• Problem: Repeat all the data exactly, and where a record holds a picture, leave that picture out.

(Material to process begins)

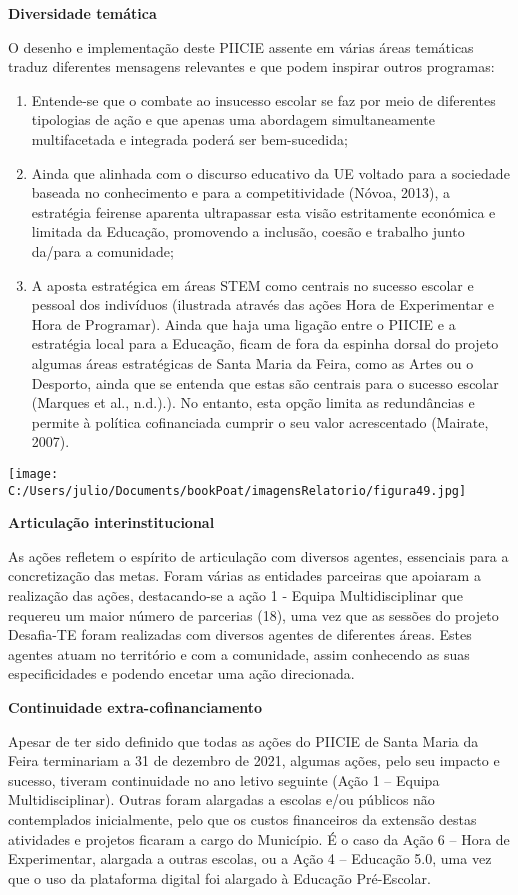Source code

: \documentclass[
]{book}
\begin{document}
\textbf{Diversidade temática}

O desenho e implementação deste PIICIE assente em várias áreas temáticas traduz diferentes mensagens relevantes e que podem inspirar outros programas:

\begin{enumerate}
\def\labelenumi{\arabic{enumi}.}
\item
  Entende-se que o combate ao insucesso escolar se faz por meio de diferentes tipologias de ação e que apenas uma abordagem simultaneamente multifacetada e integrada poderá ser bem-sucedida;
\item
  Ainda que alinhada com o discurso educativo da UE voltado para a sociedade baseada no conhecimento e para a competitividade (Nóvoa, 2013), a estratégia feirense aparenta ultrapassar esta visão estritamente económica e limitada da Educação, promovendo a inclusão, coesão e trabalho junto da/para a comunidade;
\item
  A aposta estratégica em áreas STEM como centrais no sucesso escolar e pessoal dos indivíduos (ilustrada através das ações Hora de Experimentar e Hora de Programar).
  Ainda que haja uma ligação entre o PIICIE e a estratégia local para a Educação, ficam de fora da espinha dorsal do projeto algumas áreas estratégicas de Santa Maria da Feira, como as Artes ou o Desporto, ainda que se entenda que estas são centrais para o sucesso escolar (Marques et al., n.d.).). No entanto, esta opção limita as redundâncias e permite à política cofinanciada cumprir o seu valor acrescentado (Mairate, 2007).
\end{enumerate}

\texttt{[image: C:/Users/julio/Documents/bookPoat/imagensRelatorio/figura49.jpg]}

\textbf{Articulação interinstitucional}

As ações refletem o espírito de articulação com diversos agentes, essenciais para a concretização das metas. Foram várias as entidades parceiras que apoiaram a realização das ações, destacando-se a ação 1 - Equipa Multidisciplinar que requereu um maior número de parcerias (18), uma vez que as sessões do projeto Desafia-TE foram realizadas com diversos agentes de diferentes áreas. Estes agentes atuam no território e com a comunidade, assim conhecendo as suas especificidades e podendo encetar uma ação direcionada.

\textbf{Continuidade extra-cofinanciamento}

Apesar de ter sido definido que todas as ações do PIICIE de Santa Maria da Feira terminariam a 31 de dezembro de 2021, algumas ações, pelo seu impacto e sucesso, tiveram continuidade no ano letivo seguinte (Ação 1 -- Equipa Multidisciplinar). Outras foram alargadas a escolas e/ou públicos não contemplados inicialmente, pelo que os custos financeiros da extensão destas atividades e projetos ficaram a cargo do Município. É o caso da Ação 6 -- Hora de Experimentar, alargada a outras escolas, ou a Ação 4 -- Educação 5.0, uma vez que o uso da plataforma digital foi alargado à Educação Pré-Escolar.
\end{document}
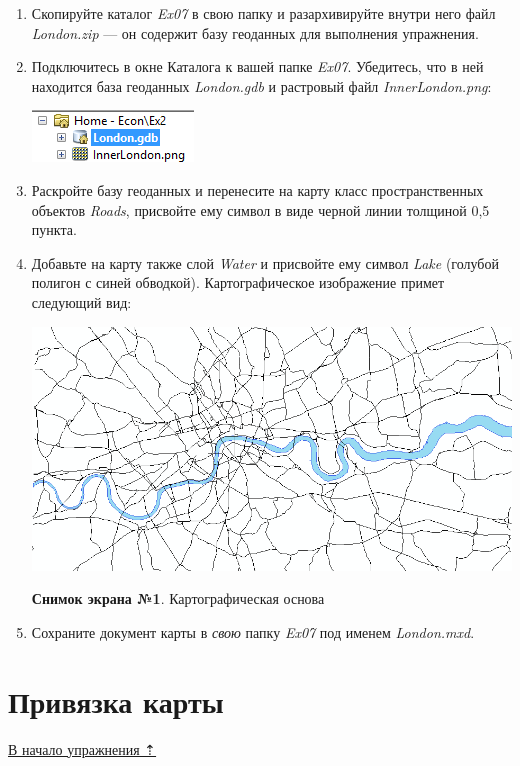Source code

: \documentclass[12pt,]{book}
\begin{document}
\begin{enumerate}
\def\labelenumi{\arabic{enumi}.}
\item
  Скопируйте каталог \emph{Ex07} в свою папку и разархивируйте внутри него файл \emph{London.zip} --- он содержит базу геоданных для выполнения упражнения.
\item
  Подключитесь в окне Каталога к вашей папке \emph{Ex07}. Убедитесь, что в ней находится база геоданных \emph{London.gdb} и растровый файл \emph{InnerLondon.png}:

  \includegraphics{images/Ex07/image6.png}
\item
  Раскройте базу геоданных и перенесите на карту класс пространственных объектов \emph{Roads}, присвойте ему символ в виде черной линии толщиной 0,5 пункта.
\item
  Добавьте на карту также слой \emph{Water} и присвойте ему символ \emph{Lake} (голубой полигон с синей обводкой). Картографическое изображение примет следующий вид:

  \includegraphics{images/Ex07/image7.png}

  \textbf{Снимок экрана №1}. Картографическая основа
\item
  Сохраните документ карты в \emph{свою} папку \emph{Ex07} под именем \emph{London.mxd}.
\end{enumerate}

\hypertarget{map-ref-economic-referencing}{%
\section{Привязка карты}\label{map-ref-economic-referencing}}

\protect\hyperlink{map-ref-economic}{В начало упражнения ⇡}
\end{document}

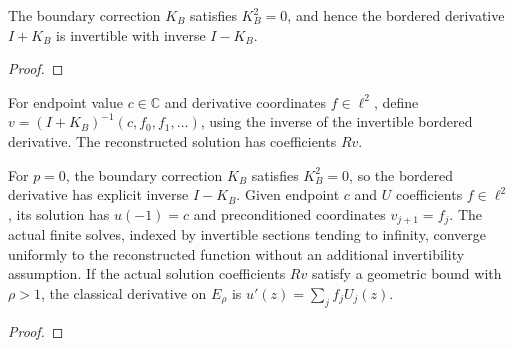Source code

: 
\begin{supporting}
\begin{theorem}
\label{thm:first-order-derivative-invertibility}
\leanok
The boundary correction $K_B$ satisfies $K_B^2=0$, and hence the bordered
derivative $I+K_B$ is invertible with inverse $I-K_B$.
\end{theorem}
\begin{proof}
\leanok
\end{proof}

\begin{definition}
\label{def:first-order-derivative-solution}
\leanok
For endpoint value $c\in\mathbb C$ and derivative coordinates $f\in\ell^2$,
define $v=(I+K_B)^{-1}(c,f_0,f_1,\ldots)$, using the inverse of the
invertible bordered derivative. The reconstructed solution has coefficients $Rv$.
\end{definition}
\end{supporting}


\begin{theorem}
\label{thm:first-order-derivative-solve}
\leanok
For $p=0$, the boundary correction $K_B$ satisfies $K_B^2=0$, so the bordered derivative has explicit inverse $I-K_B$. Given endpoint $c$ and $U$ coefficients $f\in\ell^2$, its solution has $u(-1)=c$ and preconditioned coordinates $v_{j+1}=f_j$. The actual finite solves, indexed by invertible sections tending to
infinity, converge uniformly to the reconstructed function without an
additional invertibility assumption. If the actual solution coefficients $Rv$ satisfy a geometric bound with $\rho>1$, the classical derivative on $E_\rho$ is $u\prime(z)=\sum_j f_jU_j(z)$.
\end{theorem}
\begin{proof}
\leanok
\end{proof}

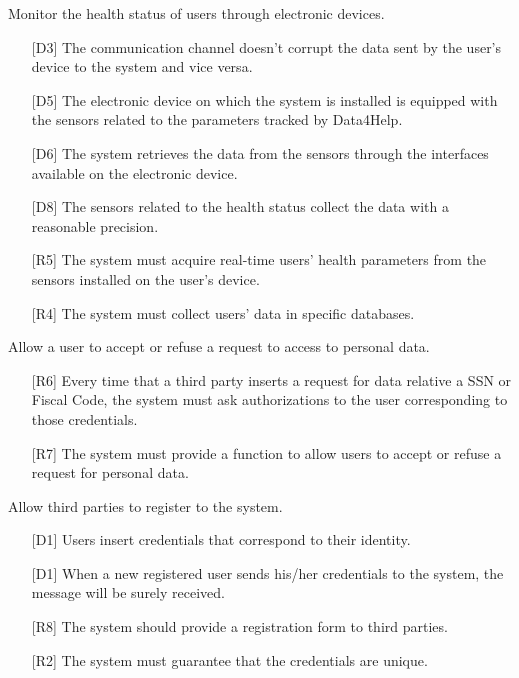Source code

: \begin{enumerate} [label={[G\arabic*]}]
    \item Monitor the health status of users through electronic devices.
        \begin{itemize}
            \item [{[D3]}] The communication channel doesn't corrupt the data sent by the user's device to the system and vice versa.
            \item [{[D5]}] The electronic device on which the system is installed is equipped with the sensors related to the parameters tracked by Data4Help.
            \item [{[D6]}] The  system  retrieves  the  data  from  the  sensors  through  the  interfaces available on the electronic device.
            \item [{[D8]}] The sensors related to the health status collect the data with a reasonable precision.
            \item [{[R5]}] The system must acquire real-time users' health parameters from the sensors installed on the user's device.
            \item [{[R4]}] The system must collect users' data in specific databases.
        \end{itemize}
        
    \item Allow a user to accept or refuse a request to access to personal data.
    \begin{itemize}
            \item [{[R6]}] Every time that a third party inserts a request for data relative a SSN or Fiscal Code, the system must ask authorizations to the user corresponding to those credentials.
            \item [{[R7]}] The system must provide a function to allow users to accept or refuse a request for personal data.
        \end{itemize}

    \item Allow third parties to register to the system.
        \begin{itemize}
            \item [{[D1]}] Users insert credentials that correspond to their identity.
            \item [{[D1]}] When a new registered user sends his/her credentials to the system, the message will be surely received.
            \item [{[R8]}] The system should provide a registration form to third parties.
            \item [{[R2]}] The system must guarantee that the credentials are unique.
        \end{itemize}
        

\end{enumerate}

(Material to process ends)

• Exercise output:
Source code

: \documentclass[
]{book}
\begin{document}
\textbf{Diversidade temática}

O desenho e implementação deste PIICIE assente em várias áreas temáticas traduz diferentes mensagens relevantes e que podem inspirar outros programas:

\begin{enumerate}
\def\labelenumi{\arabic{enumi}.}
\item
  Entende-se que o combate ao insucesso escolar se faz por meio de diferentes tipologias de ação e que apenas uma abordagem simultaneamente multifacetada e integrada poderá ser bem-sucedida;
\item
  Ainda que alinhada com o discurso educativo da UE voltado para a sociedade baseada no conhecimento e para a competitividade (Nóvoa, 2013), a estratégia feirense aparenta ultrapassar esta visão estritamente económica e limitada da Educação, promovendo a inclusão, coesão e trabalho junto da/para a comunidade;
\item
  A aposta estratégica em áreas STEM como centrais no sucesso escolar e pessoal dos indivíduos (ilustrada através das ações Hora de Experimentar e Hora de Programar).
  Ainda que haja uma ligação entre o PIICIE e a estratégia local para a Educação, ficam de fora da espinha dorsal do projeto algumas áreas estratégicas de Santa Maria da Feira, como as Artes ou o Desporto, ainda que se entenda que estas são centrais para o sucesso escolar (Marques et al., n.d.).). No entanto, esta opção limita as redundâncias e permite à política cofinanciada cumprir o seu valor acrescentado (Mairate, 2007).
\end{enumerate}

\texttt{[image: C:/Users/julio/Documents/bookPoat/imagensRelatorio/figura49.jpg]}

\textbf{Articulação interinstitucional}

As ações refletem o espírito de articulação com diversos agentes, essenciais para a concretização das metas. Foram várias as entidades parceiras que apoiaram a realização das ações, destacando-se a ação 1 - Equipa Multidisciplinar que requereu um maior número de parcerias (18), uma vez que as sessões do projeto Desafia-TE foram realizadas com diversos agentes de diferentes áreas. Estes agentes atuam no território e com a comunidade, assim conhecendo as suas especificidades e podendo encetar uma ação direcionada.

\textbf{Continuidade extra-cofinanciamento}

Apesar de ter sido definido que todas as ações do PIICIE de Santa Maria da Feira terminariam a 31 de dezembro de 2021, algumas ações, pelo seu impacto e sucesso, tiveram continuidade no ano letivo seguinte (Ação 1 -- Equipa Multidisciplinar). Outras foram alargadas a escolas e/ou públicos não contemplados inicialmente, pelo que os custos financeiros da extensão destas atividades e projetos ficaram a cargo do Município. É o caso da Ação 6 -- Hora de Experimentar, alargada a outras escolas, ou a Ação 4 -- Educação 5.0, uma vez que o uso da plataforma digital foi alargado à Educação Pré-Escolar.
\end{document}
Source code

: \documentclass[12pt,]{book}
\begin{document}
\begin{enumerate}
\def\labelenumi{\arabic{enumi}.}
\item
  Скопируйте каталог \emph{Ex07} в свою папку и разархивируйте внутри него файл \emph{London.zip} --- он содержит базу геоданных для выполнения упражнения.
\item
  Подключитесь в окне Каталога к вашей папке \emph{Ex07}. Убедитесь, что в ней находится база геоданных \emph{London.gdb} и растровый файл \emph{InnerLondon.png}:

  \includegraphics{images/Ex07/image6.png}
\item
  Раскройте базу геоданных и перенесите на карту класс пространственных объектов \emph{Roads}, присвойте ему символ в виде черной линии толщиной 0,5 пункта.
\item
  Добавьте на карту также слой \emph{Water} и присвойте ему символ \emph{Lake} (голубой полигон с синей обводкой). Картографическое изображение примет следующий вид:

  \includegraphics{images/Ex07/image7.png}

  \textbf{Снимок экрана №1}. Картографическая основа
\item
  Сохраните документ карты в \emph{свою} папку \emph{Ex07} под именем \emph{London.mxd}.
\end{enumerate}

\hypertarget{map-ref-economic-referencing}{%
\section{Привязка карты}\label{map-ref-economic-referencing}}

\protect\hyperlink{map-ref-economic}{В начало упражнения ⇡}
\end{document}

Source code

: 
\begin{supporting}
\begin{theorem}
\label{thm:first-order-derivative-invertibility}
\leanok
The boundary correction $K_B$ satisfies $K_B^2=0$, and hence the bordered
derivative $I+K_B$ is invertible with inverse $I-K_B$.
\end{theorem}
\begin{proof}
\leanok
\end{proof}

\begin{definition}
\label{def:first-order-derivative-solution}
\leanok
For endpoint value $c\in\mathbb C$ and derivative coordinates $f\in\ell^2$,
define $v=(I+K_B)^{-1}(c,f_0,f_1,\ldots)$, using the inverse of the
invertible bordered derivative. The reconstructed solution has coefficients $Rv$.
\end{definition}
\end{supporting}


\begin{theorem}
\label{thm:first-order-derivative-solve}
\leanok
For $p=0$, the boundary correction $K_B$ satisfies $K_B^2=0$, so the bordered derivative has explicit inverse $I-K_B$. Given endpoint $c$ and $U$ coefficients $f\in\ell^2$, its solution has $u(-1)=c$ and preconditioned coordinates $v_{j+1}=f_j$. The actual finite solves, indexed by invertible sections tending to
infinity, converge uniformly to the reconstructed function without an
additional invertibility assumption. If the actual solution coefficients $Rv$ satisfy a geometric bound with $\rho>1$, the classical derivative on $E_\rho$ is $u\prime(z)=\sum_j f_jU_j(z)$.
\end{theorem}
\begin{proof}
\leanok
\end{proof}

Source code

: \begin{enumerate} [label={[G\arabic*]}]
    \item Monitor the health status of users through electronic devices.
        \begin{itemize}
            \item [{[D3]}] The communication channel doesn't corrupt the data sent by the user's device to the system and vice versa.
            \item [{[D5]}] The electronic device on which the system is installed is equipped with the sensors related to the parameters tracked by Data4Help.
            \item [{[D6]}] The  system  retrieves  the  data  from  the  sensors  through  the  interfaces available on the electronic device.
            \item [{[D8]}] The sensors related to the health status collect the data with a reasonable precision.
            \item [{[R5]}] The system must acquire real-time users' health parameters from the sensors installed on the user's device.
            \item [{[R4]}] The system must collect users' data in specific databases.
        \end{itemize}
        
    \item Allow a user to accept or refuse a request to access to personal data.
    \begin{itemize}
            \item [{[R6]}] Every time that a third party inserts a request for data relative a SSN or Fiscal Code, the system must ask authorizations to the user corresponding to those credentials.
            \item [{[R7]}] The system must provide a function to allow users to accept or refuse a request for personal data.
        \end{itemize}

    \item Allow third parties to register to the system.
        \begin{itemize}
            \item [{[D1]}] Users insert credentials that correspond to their identity.
            \item [{[D1]}] When a new registered user sends his/her credentials to the system, the message will be surely received.
            \item [{[R8]}] The system should provide a registration form to third parties.
            \item [{[R2]}] The system must guarantee that the credentials are unique.
        \end{itemize}
        

\end{enumerate}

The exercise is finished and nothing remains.